Os liberais católicos da Alemanha e do mundo, desde o século 19, são derrotados pelo setor ultramontano. Este reforça o mando absoluto do papa e gera o dogma da infalibilidade, o que impede todo diálogo ou ação conjunta de católicos e liberais. No Brasil Rui Barbosa luta em prol do Estado laico, escreve um prefácio (mais longo do que o livro original) ao volume de Johann Joseph Ignaz Dollinger O Papa e o Concílio, 1877. O civilista desenvolve as bases jurídicas que separam os campos religioso e político. Ele antecipa a Constituição de 1891, que ordena: “Todos os indivíduos e confissões religiosas podem exercer publica e livremente o seu culto, associando-se para esse fim e adquirindo bens, observadas as disposições do direito comum (...). A República só reconhece o casamento civil, cuja celebração será gratuita (...). Os cemitérios terão caráter secular e serão administrados pela autoridade municipal, ficando livre a todos os cultos religiosos a prática dos respectivos ritos em relação aos seus crentes, desde que não ofendam a moral pública e as leis. (...). Será leigo o ensino ministrado nos estabelecimentos públicos. (...) Nenhum culto ou igreja gozará de subvenção oficial, nem terá relações de dependência ou aliança com o Governo da União, ou o dos Estados”.
Para notar a diferença entre o afastado na Carta e as formas institucionais anteriores, tomemos a Constituição de 1824: “A religião católica apostólica romana continuará a ser a religião do Império. Todas as outras religiões serão permitidas com seu culto doméstico ou particular, em casas para isso destinadas, sem forma alguma exterior de templo” (citado por F. S. L. Azevedo Ferreira: A liberdade religiosa nas Constituições brasileiras e o desenvolvimento da Igreja Protestante). Cemitérios abertos a todos (só aos católicos eram eles reservados), educação laica (a religião omitida dos bancos escolares). A Igreja, antes base do poder, é reduzida à forma privada. As pressões católicas para retomar o status anterior à Carta de 1891 levaram-na a apoiar a ditadura Vargas, na qual obteve vitórias. A presença católica na educação foi estratégica.

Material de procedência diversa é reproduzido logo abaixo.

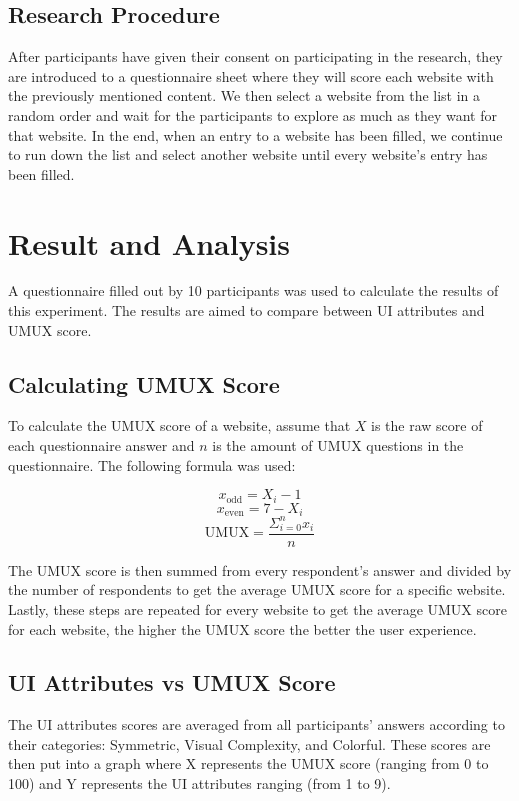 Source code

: \documentclass[conference]{IEEEtran}
\begin{document}
\subsection{Research Procedure}

After participants have given their consent on participating in the research, they are introduced to a questionnaire sheet where they will score each website  with the previously mentioned content. We then select a website from the list in a random order and wait for the participants to explore as much as they want for that website. In the end, when an entry to a website has been filled, we continue to run down the list and select another website until every website's entry has been filled.

\section{Result and Analysis}

A questionnaire filled out by 10 participants was used to calculate the results of this experiment. The results are aimed to compare between UI attributes and UMUX score.

\subsection{Calculating UMUX Score}

To calculate the UMUX score of a website, assume that \(X\) is the raw score of each questionnaire answer and \(n\) is the amount of UMUX questions in the questionnaire. The following formula was used:

\[x_{\text{odd}} = X_i - 1\]
\[x_{\text{even}} = 7 - X_i\]
\[\text{UMUX} = \frac{\Sigma^{n}_{i=0}x_i}{n}\]

The UMUX score is then summed from every respondent's answer and divided by the number of respondents to get the average UMUX score for a specific website. Lastly, these steps are repeated for every website to get the average UMUX score for each website, the higher the UMUX score the better the user experience.

\subsection{UI Attributes vs UMUX Score}

The UI attributes scores are averaged from all participants' answers according to their categories: Symmetric, Visual Complexity, and Colorful. These scores are then put into a graph where X represents the UMUX score (ranging from 0 to 100) and Y represents the UI attributes ranging (from 1 to 9).
\end{document}
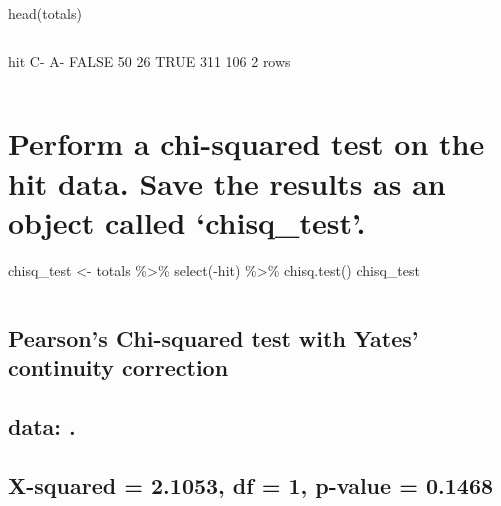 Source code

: \documentclass[
]{article}
\begin{document}
head(totals)

\begin{verbatim}
\end{verbatim}

hit C- A- FALSE 50 26 TRUE 311 106 2 rows

\begin{verbatim}
\end{verbatim}

\hypertarget{perform-a-chi-squared-test-on-the-hit-data.-save-the-results-as-an-object-called-chisq_test.}{%
\section{Perform a chi-squared test on the hit data. Save the results as
an object called
`chisq\_test'.}\label{perform-a-chi-squared-test-on-the-hit-data.-save-the-results-as-an-object-called-chisq_test.}}

chisq\_test \textless- totals \%\textgreater\% select(-hit)
\%\textgreater\% chisq.test() chisq\_test

\begin{verbatim}
\end{verbatim}

\hypertarget{section-6}{%
\subsection{}\label{section-6}}

\hypertarget{pearsons-chi-squared-test-with-yates-continuity-correction}{%
\subsection{Pearson's Chi-squared test with Yates' continuity
correction}\label{pearsons-chi-squared-test-with-yates-continuity-correction}}

\hypertarget{section-7}{%
\subsection{}\label{section-7}}

\hypertarget{data-.}{%
\subsection{data: .}\label{data-.}}

\hypertarget{x-squared-2.1053-df-1-p-value-0.1468}{%
\subsection{X-squared = 2.1053, df = 1, p-value =
0.1468}\label{x-squared-2.1053-df-1-p-value-0.1468}}
\end{document}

E segue sob Getúlio a luta contra o modernismo, o liberalismo, o protestantismo e outros ismos odiosos à hierarquia. E logo as cruzadas: da boa imprensa, do bom cinema, da LEC, a Liga Eleitoral Católica, a reunião de “autoridades civis, militares, eclesiásticas”. Em congressos eucarísticos a Igreja exige privilégios (Romualdo Dias, Imagens de Ordem, a doutrina católica sobre autoridade no Brasil, 1922-1933). Como a França, o Brasil é consagrado à soberania espiritual com o Cristo Redentor. Com Vargas brotam as censuras, os processos torcionários, os exílios (os administradores do jornal O Estado de S. Paulo passam por eles), os atentados aos direitos humanos (Sobral Pinto evoca a lei de proteção dos animais em defesa de Prestes). Tais vilipêndios escapam à atenção católica. Importa vencer a modernidade, o liberalismo, o socialismo.
Hoje o País está perto de nova aliança entre sacerdotes e políticos. O presidente eleito proclama não sermos um Estado laico, mas cristão. Importa recordar que as sementes teológico-políticas foram disseminadas pela Igreja Católica. Os evangélicos aproveitam o solo adubado, em séculos, pelos integristas, que sorvem o próprio remédio aplicado por eles à vida nacional.